3.18.2007

Filet Mignon with Stuffed Mushrooms and Asparagus

This meal was phenomenal. It could improve, but still.


The Stuffed Mushrooms:
For the stuffed mushroomse recipe, please refer to our previous post. Our notes for this recipe are here:

The stuffing needed a bit of salt to bring out the flavor. We used larger button mushrooms (they were portabello "stuffing" mushrooms) this time, which was definitely an improvement. On this round, we put a small amount of butter inside the caps, which solved the dryness issue we encountered on our first attempt. One reaction involved the slight hardness of the texture of the stuffing, which I am fairly certain was a result of the rice. We used long grain wild, which tends to maintain its solid texture. We were using thawed leftover stuffing, which may have contributed to this. In general, wild rice has a more solid texture, which I love, but isn't for everyone.


The Filet:
Filet is actually fairly easy, if you keep an eye on it. First of all, take the meat out of the fridge about 30 minutes before you cook it. It should be roughly room temperature (ask Alton Brown). We don't have a grill, so we did the filet in a high-heat cast-iron skillet. Do a light coat of olive oil on each side, with salt and pepper. Sear them in the pan for about five minutes per side ( this will produce a RARE steak of about 1-1.5"). If you need good timing on a more done steak, butterfly the cut or choose something a little thinner.

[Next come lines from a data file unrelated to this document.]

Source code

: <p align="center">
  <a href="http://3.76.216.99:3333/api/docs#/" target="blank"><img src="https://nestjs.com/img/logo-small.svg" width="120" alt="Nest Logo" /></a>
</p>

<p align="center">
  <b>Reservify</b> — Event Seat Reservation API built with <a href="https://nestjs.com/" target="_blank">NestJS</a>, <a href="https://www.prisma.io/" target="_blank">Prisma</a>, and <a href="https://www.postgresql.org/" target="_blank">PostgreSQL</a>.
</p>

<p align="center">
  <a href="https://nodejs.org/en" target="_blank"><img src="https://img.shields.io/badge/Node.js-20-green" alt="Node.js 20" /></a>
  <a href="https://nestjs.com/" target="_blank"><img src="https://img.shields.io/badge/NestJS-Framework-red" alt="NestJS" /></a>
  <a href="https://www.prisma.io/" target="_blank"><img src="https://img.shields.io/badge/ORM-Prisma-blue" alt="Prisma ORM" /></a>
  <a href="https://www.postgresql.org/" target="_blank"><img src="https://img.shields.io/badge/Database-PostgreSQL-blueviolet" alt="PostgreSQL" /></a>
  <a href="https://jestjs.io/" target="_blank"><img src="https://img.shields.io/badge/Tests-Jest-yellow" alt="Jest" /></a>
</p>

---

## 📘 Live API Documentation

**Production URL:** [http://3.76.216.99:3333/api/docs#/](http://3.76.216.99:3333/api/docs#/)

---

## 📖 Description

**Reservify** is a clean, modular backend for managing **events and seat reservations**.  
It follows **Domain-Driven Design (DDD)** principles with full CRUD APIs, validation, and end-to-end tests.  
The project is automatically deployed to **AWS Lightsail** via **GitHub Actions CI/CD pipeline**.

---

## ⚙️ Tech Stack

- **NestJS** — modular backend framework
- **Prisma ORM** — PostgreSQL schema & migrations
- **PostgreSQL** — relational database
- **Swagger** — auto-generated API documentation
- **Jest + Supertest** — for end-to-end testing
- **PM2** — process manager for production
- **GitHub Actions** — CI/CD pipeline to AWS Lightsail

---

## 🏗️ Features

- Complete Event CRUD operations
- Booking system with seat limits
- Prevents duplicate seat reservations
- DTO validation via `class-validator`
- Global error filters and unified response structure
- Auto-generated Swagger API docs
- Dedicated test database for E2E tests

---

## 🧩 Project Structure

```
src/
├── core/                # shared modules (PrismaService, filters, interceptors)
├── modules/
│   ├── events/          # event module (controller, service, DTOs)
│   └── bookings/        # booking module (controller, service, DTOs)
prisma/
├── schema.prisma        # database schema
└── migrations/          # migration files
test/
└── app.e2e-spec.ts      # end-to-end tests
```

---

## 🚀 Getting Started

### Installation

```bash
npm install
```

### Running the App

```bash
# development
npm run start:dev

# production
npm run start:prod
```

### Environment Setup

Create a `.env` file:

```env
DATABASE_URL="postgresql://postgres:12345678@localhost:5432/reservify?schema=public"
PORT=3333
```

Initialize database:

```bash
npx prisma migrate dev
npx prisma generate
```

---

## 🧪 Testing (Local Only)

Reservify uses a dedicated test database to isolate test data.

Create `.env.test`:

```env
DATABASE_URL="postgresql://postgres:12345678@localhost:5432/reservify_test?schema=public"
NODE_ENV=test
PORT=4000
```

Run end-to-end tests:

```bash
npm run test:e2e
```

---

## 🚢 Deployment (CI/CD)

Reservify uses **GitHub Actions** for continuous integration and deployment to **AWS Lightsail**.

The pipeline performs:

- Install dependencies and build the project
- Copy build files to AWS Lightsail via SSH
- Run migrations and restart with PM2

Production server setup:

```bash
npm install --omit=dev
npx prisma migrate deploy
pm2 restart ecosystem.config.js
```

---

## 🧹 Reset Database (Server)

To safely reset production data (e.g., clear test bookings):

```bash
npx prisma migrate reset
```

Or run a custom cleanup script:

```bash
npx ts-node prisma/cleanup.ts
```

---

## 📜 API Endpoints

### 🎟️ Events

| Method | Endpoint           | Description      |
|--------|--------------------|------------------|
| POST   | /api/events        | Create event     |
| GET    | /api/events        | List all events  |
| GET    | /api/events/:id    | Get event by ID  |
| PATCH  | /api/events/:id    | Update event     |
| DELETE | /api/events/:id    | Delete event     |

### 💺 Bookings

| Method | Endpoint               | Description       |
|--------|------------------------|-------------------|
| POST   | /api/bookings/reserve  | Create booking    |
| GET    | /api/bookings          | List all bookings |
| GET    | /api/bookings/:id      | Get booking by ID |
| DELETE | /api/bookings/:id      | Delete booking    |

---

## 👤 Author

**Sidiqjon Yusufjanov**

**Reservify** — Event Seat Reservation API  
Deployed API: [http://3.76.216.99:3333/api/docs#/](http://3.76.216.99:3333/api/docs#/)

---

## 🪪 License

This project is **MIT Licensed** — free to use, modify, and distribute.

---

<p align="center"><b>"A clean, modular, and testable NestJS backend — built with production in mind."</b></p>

I sauteed some oyster and shitake mushrooms with red onion in garlic and butter to go on top of the steaks. This should take about 6-10 minutes. You pretty much want everything to finish at the same time, so it all stays hot. I won't hold your hand. Figure the timing out on your own.

On top of all this, I thawed some leftover red-wine-mushroom reduction sauce from an earlier meal (see previous post). It tasted ok, but I would suggest that you make it fresh. The re-used stuff just didn't have the same flavor. It was a bit more tart, and seemed to lose some of its consistency.

Another variaton tonight involved melting some Blue Stilton on top of the steaks. I don't know that it beats a reduction sauce with mushrooms in general, but it was definitely better than the leftover reduction. It really depends on your tastes. Blue Stilton melted on top of the filet has a very strong flavor, and compliments the meat extremely well.

The meat was just a little bit tough, but this was more a result of the cut of meat than any of the cooking methods. After all, the meat only cost us about eight bucks, but would have been a $30 apiece meal otherwise.

Asparagus:
Asparagus is easy. Chop the ends off the asparagus (or break them... hold the asparagus in your hand and bend the end 'til it breaks- it breaks at the tender part), blanch it in chicken broth for about 3 minutes, dump it in a bowl of cold water for a few minutes. Sautee it in butter and/or olive oil with garlic and parsley about 6-10 minutes. Unfortunately, we had to used some frozen asparagus, which doesn't taste any worse, but tends to be a bit mushier. I always recommend fresh vegetables over frozen. They were still good.

The Wine:

We inspired ourselves during the cooking process with Trader Joes 2006 Vintage Ale (Beer). It was ok, but I think needs to sit a year or two to mature. Right off the bat it just tasted like medium-dark alcohol with a very slight sweetness. 2005 was better.

Pre-dinner drink was Poggiotondo 2004 Chianti Superiore. While very good, it isn't what I would call "eyebrow raising." Very enjoyable.

With dinner we had Amala 2003 Napa Valley Cabernet Sauvignon. It's very smooth, but doesn't lose any of the strength one expects from a cab, and is actually one of the better ones I've tried.

1 comment:

Lisa is a Culinary Genius said...

The amazing thing about the filet is that we don't have a barbecue. We rely on our cast-iron skillet, which fortunately for us has been in use since before Caine was born. If you like your meat rare, prepare it as Caine has above. If you prefer it medium or done-er, butterfly (cut in half laterally) it and cook it. The cheese melted on it produces the best flavor (but I'm a cheese addict).